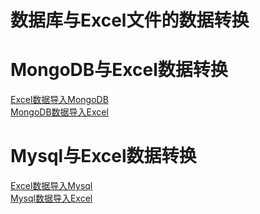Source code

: # 数据库与Excel文件的数据转换

# MongoDB与Excel数据转换
[Excel数据导入MongoDB](https://github.com/GFive1995/excel-database/blob/master/src/com/mongo/ExcelToMongo.java)  
[MongoDB数据导入Excel](https://github.com/GFive1995/excel-database/blob/master/src/com/mongo/MongoToExcel.java)  

# Mysql与Excel数据转换
[Excel数据导入Mysql](https://github.com/GFive1995/excel-database/blob/master/src/com/mysql/ExcelToMysql.java)  
[Mysql数据导入Excel](https://github.com/GFive1995/excel-database/blob/master/src/com/mysql/MysqlToExcel.java)  
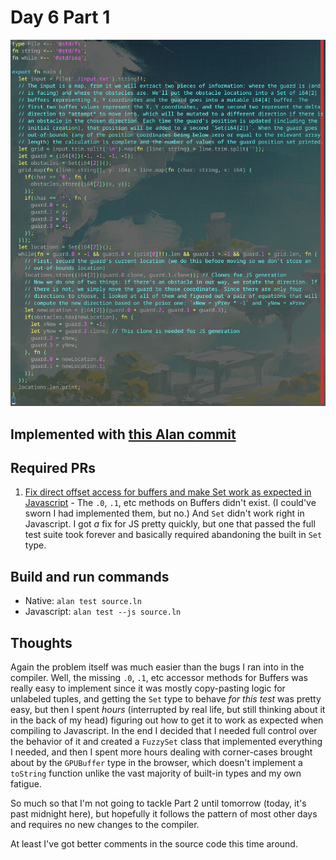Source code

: # Day 6 Part 1

![Syntax Highlighted Source Code](./source.png)

## Implemented with [this Alan commit](https://github.com/alantech/alan/commit/7eced02d583993281eb46448487a9e633c0e7e22)

## Required PRs

1. [Fix direct offset access for buffers and make Set work as expected in Javascript](https://github.com/alantech/alan/pull/1000) - The `.0`, `.1`, etc methods on Buffers didn't exist. (I could've sworn I had implemented them, but no.) And `Set` didn't work right in Javascript. I got *a* fix for JS pretty quickly, but one that passed the full test suite took forever and basically required abandoning the built in `Set` type.

## Build and run commands

* Native: `alan test source.ln`
* Javascript: `alan test --js source.ln`

## Thoughts

Again the problem itself was much easier than the bugs I ran into in the compiler. Well, the missing `.0`, `.1`, etc accessor methods for Buffers was really easy to implement since it was mostly copy-pasting logic for unlabeled tuples, and getting the `Set` type to behave *for this test* was pretty easy, but then I spent *hours* (interrupted by real life, but still thinking about it in the back of my head) figuring out how to get it to work as expected when compiling to Javascript. In the end I decided that I needed full control over the behavior of it and created a `FuzzySet` class that implemented everything I needed, and then I spent more hours dealing with corner-cases brought about by the `GPUBuffer` type in the browser, which doesn't implement a `toString` function unlike the vast majority of built-in types and my own fatigue.

So much so that I'm not going to tackle Part 2 until tomorrow (today, it's past midnight here), but hopefully it follows the pattern of most other days and requires no new changes to the compiler.

At least I've got better comments in the source code this time around.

TASK TO CARRY OUT:
Please copy the line that holds "## Required PRs" and each line under it through the last line above, exactly as they stand, adding nothing.

EXERCISE OUTPUT:
## Required PRs

1. [Fix direct offset access for buffers and make Set work as expected in Javascript](https://github.com/alantech/alan/pull/1000) - The `.0`, `.1`, etc methods on Buffers didn't exist. (I could've sworn I had implemented them, but no.) And `Set` didn't work right in Javascript. I got *a* fix for JS pretty quickly, but one that passed the full test suite took forever and basically required abandoning the built in `Set` type.

## Build and run commands

* Native: `alan test source.ln`
* Javascript: `alan test --js source.ln`

## Thoughts

Again the problem itself was much easier than the bugs I ran into in the compiler. Well, the missing `.0`, `.1`, etc accessor methods for Buffers was really easy to implement since it was mostly copy-pasting logic for unlabeled tuples, and getting the `Set` type to behave *for this test* was pretty easy, but then I spent *hours* (interrupted by real life, but still thinking about it in the back of my head) figuring out how to get it to work as expected when compiling to Javascript. In the end I decided that I needed full control over the behavior of it and created a `FuzzySet` class that implemented everything I needed, and then I spent more hours dealing with corner-cases brought about by the `GPUBuffer` type in the browser, which doesn't implement a `toString` function unlike the vast majority of built-in types and my own fatigue.

So much so that I'm not going to tackle Part 2 until tomorrow (today, it's past midnight here), but hopefully it follows the pattern of most other days and requires no new changes to the compiler.

At least I've got better comments in the source code this time around.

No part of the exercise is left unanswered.